§ **Listed entries**:
BEGIN

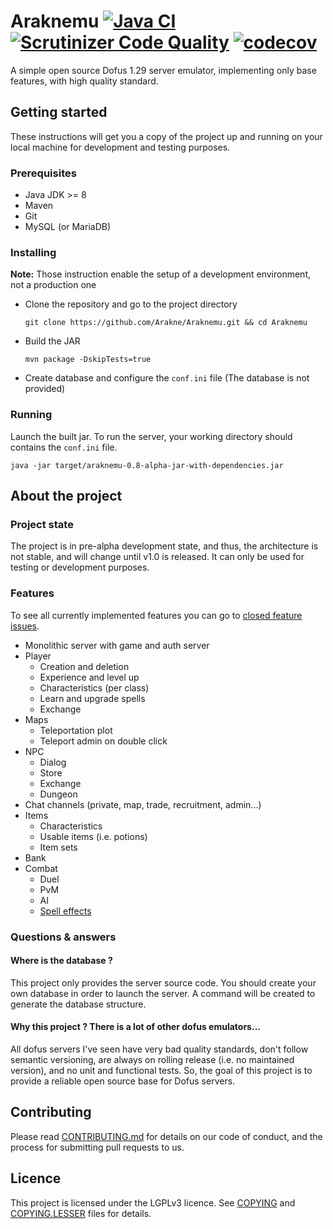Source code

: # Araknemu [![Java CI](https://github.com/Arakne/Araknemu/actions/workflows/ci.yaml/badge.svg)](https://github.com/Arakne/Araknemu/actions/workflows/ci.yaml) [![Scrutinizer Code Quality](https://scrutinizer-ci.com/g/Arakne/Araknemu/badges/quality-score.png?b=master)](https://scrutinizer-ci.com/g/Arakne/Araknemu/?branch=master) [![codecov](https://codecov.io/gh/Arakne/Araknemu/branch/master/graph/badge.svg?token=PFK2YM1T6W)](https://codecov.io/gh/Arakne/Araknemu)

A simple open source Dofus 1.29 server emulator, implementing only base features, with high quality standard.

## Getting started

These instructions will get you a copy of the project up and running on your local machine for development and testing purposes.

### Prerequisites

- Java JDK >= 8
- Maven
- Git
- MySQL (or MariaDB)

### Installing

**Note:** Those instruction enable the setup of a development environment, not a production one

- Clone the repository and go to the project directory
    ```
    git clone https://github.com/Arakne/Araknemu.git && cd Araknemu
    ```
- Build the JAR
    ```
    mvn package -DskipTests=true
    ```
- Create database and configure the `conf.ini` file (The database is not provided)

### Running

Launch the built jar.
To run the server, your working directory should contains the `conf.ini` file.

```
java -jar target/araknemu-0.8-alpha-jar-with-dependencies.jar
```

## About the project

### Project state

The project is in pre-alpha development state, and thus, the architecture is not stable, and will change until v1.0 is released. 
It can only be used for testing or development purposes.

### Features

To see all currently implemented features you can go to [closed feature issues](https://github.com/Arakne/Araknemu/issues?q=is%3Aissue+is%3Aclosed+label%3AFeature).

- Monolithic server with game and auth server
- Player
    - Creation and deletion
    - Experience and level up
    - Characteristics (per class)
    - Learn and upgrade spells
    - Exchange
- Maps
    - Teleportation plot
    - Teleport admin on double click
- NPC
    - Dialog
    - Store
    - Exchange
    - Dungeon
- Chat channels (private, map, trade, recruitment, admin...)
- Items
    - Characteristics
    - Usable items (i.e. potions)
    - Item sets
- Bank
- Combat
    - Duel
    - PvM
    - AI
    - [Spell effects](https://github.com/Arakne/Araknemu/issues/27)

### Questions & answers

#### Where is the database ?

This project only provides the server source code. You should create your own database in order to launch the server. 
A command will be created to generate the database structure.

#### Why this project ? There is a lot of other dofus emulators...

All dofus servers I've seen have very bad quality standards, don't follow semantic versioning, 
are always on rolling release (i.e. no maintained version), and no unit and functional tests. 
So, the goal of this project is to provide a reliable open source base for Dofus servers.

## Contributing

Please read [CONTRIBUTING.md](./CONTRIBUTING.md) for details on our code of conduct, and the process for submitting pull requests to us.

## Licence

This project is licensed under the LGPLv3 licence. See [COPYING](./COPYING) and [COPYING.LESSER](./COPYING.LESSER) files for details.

END

§ **Instructions to follow**:
How many of the listing's lines contain "Characteristics"? Respond with a single number and nothing else.

§ **Result**:
2